La pensée japonaise a-t-elle influé sur la chorégraphie et votre approche de l’espace ?
J. K. : Je me retrouve dans cette philosophie qui exprime l’extrême complexité par une forme simple. Mon vocabulaire peut sembler compliqué. Pourtant, il ne va jamais contre le mouvement naturel du corps, ni ne le force. La chorégraphie s’élabore en fait par l’addition de gestes très simples.
 
Le ballet sera transmis par trois interprètes de votre compagnie. Pourquoi ?
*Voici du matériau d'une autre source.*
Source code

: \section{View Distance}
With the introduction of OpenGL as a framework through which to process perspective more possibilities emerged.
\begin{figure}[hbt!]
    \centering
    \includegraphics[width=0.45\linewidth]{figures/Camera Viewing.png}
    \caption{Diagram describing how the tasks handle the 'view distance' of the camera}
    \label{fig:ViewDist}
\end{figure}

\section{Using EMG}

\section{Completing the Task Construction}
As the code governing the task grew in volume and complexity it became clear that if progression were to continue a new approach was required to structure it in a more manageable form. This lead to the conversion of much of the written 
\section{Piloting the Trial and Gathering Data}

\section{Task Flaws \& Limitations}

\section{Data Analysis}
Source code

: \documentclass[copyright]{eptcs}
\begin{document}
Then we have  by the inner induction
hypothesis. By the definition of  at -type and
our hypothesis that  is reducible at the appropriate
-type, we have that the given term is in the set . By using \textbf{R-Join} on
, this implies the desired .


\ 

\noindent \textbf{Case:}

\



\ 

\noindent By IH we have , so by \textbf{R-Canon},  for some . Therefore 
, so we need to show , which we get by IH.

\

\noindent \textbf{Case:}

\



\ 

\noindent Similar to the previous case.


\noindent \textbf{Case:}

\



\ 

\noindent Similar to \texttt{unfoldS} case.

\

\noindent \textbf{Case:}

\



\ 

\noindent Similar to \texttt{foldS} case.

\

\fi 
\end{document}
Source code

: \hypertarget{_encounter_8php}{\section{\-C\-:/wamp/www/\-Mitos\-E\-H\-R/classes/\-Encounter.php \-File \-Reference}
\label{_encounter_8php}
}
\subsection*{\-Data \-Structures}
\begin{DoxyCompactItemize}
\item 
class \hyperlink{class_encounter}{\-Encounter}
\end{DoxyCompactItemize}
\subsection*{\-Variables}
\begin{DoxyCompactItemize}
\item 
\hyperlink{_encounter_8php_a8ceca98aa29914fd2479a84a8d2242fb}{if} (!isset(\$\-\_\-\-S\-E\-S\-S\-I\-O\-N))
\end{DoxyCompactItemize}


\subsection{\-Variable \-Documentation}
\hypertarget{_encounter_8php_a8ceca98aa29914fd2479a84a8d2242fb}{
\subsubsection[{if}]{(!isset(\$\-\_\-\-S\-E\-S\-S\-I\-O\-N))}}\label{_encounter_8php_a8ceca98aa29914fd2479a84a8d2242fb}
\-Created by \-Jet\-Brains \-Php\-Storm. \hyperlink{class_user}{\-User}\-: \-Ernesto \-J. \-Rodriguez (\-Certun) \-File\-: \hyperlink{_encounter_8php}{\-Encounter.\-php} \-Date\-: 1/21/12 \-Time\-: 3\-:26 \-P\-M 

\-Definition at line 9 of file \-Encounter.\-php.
J. K. : A 63 ans, je ne peux malheureusement que décrire et non plus montrer les mouvements. Il faut les sentir de l’intérieur. Elke Schepers, Patrick Delcroix et Ken Ossola ont cette connaissance intime. Plus que la virtuosité, ce qui importe est la vérité et l’intensité du mouvement. Les mots peuvent mentir, pas les gestes. Comme la calligraphie japonaise, le mouvement résulte d’une concentration intérieure et d’un état de présence au monde extrême. En un instant, le peintre exécute un dessin qui condense des heures de méditation. Il le fait à l’instant où il est convaincu de sa nécessité et ne peut le retoucher car il témoigne de ce moment unique de sa vie. Je cherche toujours cette vérité de l’instant…
 
Entretien réalisé et traduit par Gwénola David


Kaguyahime, chorégraphie de Jiri Kylian, musique de Maki Ishii. Du 11 juin au 15 juillet 2010 en alternance, soirée à 19h30, mâtinée à 14h30. Opéra national de Paris – Bastille, place de la Bastille, 750011 Paris. Rens. : 08 92 89 90 90 (0,337€ la minute) et www.operadeparis.fr.